··· DATA FOR REVIEW ···
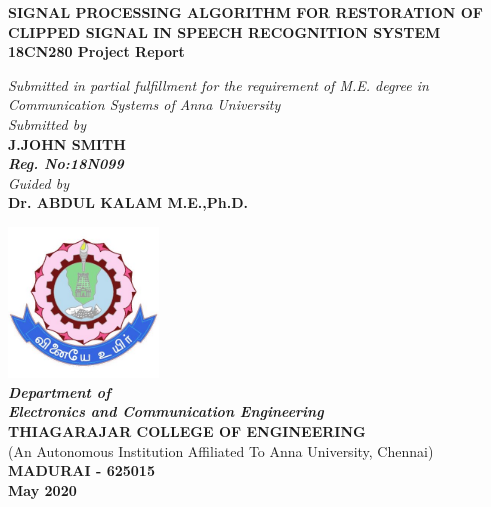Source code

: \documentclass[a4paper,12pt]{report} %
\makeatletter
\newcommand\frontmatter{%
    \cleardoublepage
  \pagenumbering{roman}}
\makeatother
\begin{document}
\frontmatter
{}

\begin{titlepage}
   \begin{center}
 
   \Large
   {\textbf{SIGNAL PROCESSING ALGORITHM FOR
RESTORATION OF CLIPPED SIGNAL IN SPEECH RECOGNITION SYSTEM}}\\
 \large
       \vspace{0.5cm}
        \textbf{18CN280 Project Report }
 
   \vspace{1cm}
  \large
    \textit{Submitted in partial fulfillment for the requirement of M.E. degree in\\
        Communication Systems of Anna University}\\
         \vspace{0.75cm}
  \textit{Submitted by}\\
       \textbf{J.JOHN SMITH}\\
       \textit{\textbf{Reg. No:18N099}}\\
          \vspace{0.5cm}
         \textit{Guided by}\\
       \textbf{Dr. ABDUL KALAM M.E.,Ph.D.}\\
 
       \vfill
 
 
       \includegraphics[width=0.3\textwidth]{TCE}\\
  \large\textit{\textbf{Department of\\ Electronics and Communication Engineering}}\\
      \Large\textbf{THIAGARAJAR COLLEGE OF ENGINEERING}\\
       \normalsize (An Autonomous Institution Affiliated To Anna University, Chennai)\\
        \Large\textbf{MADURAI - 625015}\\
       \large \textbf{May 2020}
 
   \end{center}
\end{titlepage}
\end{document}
···
··· DATA FOR REVIEW ···
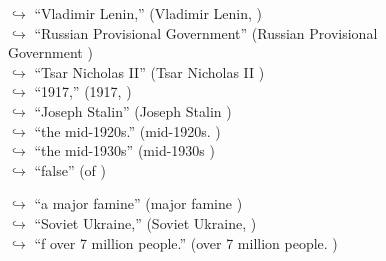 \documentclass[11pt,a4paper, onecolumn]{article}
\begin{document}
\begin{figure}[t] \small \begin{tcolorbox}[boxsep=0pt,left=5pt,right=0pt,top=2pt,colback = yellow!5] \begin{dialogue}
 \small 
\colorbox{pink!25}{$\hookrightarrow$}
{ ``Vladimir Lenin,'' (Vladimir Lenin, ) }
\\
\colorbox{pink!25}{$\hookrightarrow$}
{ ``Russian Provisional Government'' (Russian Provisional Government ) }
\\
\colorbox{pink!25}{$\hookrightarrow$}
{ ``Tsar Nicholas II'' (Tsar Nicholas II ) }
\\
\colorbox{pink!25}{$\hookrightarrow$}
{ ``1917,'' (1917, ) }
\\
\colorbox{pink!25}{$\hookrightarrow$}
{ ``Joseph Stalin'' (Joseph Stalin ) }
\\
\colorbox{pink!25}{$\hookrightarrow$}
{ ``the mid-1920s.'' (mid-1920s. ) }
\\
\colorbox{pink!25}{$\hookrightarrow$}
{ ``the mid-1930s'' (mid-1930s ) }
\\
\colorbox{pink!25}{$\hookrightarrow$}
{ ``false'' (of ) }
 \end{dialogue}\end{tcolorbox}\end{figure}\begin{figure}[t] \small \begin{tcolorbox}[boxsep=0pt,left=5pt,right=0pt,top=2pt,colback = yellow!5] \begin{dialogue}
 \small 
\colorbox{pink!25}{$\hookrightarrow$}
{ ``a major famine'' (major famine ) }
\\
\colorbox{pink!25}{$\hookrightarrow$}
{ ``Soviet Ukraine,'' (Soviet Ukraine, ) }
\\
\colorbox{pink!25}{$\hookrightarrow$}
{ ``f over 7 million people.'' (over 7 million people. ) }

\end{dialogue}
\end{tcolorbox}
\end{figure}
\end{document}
···
··· DATA FOR REVIEW ···
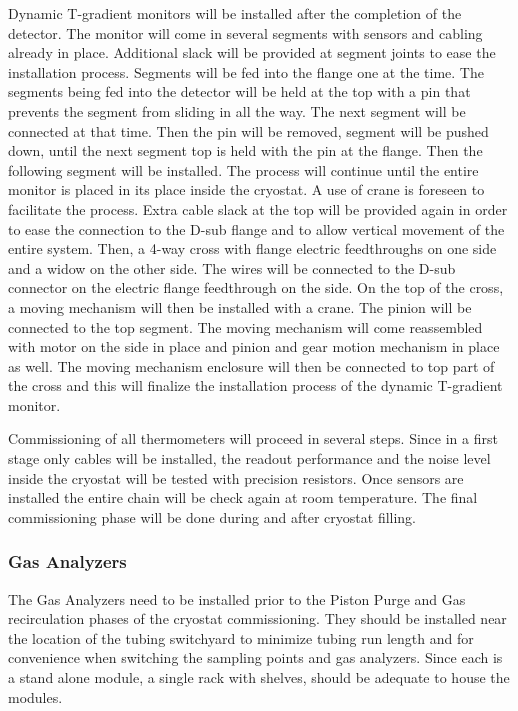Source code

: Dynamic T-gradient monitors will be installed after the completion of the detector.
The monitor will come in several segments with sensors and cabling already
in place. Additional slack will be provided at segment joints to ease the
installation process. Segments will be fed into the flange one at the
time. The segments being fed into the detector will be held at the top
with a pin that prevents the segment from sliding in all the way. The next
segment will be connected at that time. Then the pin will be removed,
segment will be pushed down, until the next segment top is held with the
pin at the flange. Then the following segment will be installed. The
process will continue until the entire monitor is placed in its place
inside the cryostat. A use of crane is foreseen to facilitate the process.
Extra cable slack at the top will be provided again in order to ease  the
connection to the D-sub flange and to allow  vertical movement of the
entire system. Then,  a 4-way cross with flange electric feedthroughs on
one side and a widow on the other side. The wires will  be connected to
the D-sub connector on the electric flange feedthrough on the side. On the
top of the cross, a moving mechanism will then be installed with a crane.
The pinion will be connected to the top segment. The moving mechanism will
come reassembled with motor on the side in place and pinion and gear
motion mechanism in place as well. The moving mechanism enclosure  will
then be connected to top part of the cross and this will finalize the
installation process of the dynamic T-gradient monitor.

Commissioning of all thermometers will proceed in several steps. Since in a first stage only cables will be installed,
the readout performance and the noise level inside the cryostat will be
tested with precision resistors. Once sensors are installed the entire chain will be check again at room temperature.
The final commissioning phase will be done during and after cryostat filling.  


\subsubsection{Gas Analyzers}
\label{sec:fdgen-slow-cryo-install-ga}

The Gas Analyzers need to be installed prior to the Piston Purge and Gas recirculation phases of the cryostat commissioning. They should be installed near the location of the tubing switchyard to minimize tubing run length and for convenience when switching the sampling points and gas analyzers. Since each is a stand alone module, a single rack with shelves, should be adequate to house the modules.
···
Look through the entries. Copy out each line with "begin" in it.

RESULT OF THIS TASK:
\begin{document}
\begin{titlepage}
   \begin{center}
\begin{document}
\begin{figure}[t] \small \begin{tcolorbox}[boxsep=0pt,left=5pt,right=0pt,top=2pt,colback = yellow!5] \begin{dialogue}
 \end{dialogue}\end{tcolorbox}\end{figure}\begin{figure}[t] \small \begin{tcolorbox}[boxsep=0pt,left=5pt,right=0pt,top=2pt,colback = yellow!5] \begin{dialogue}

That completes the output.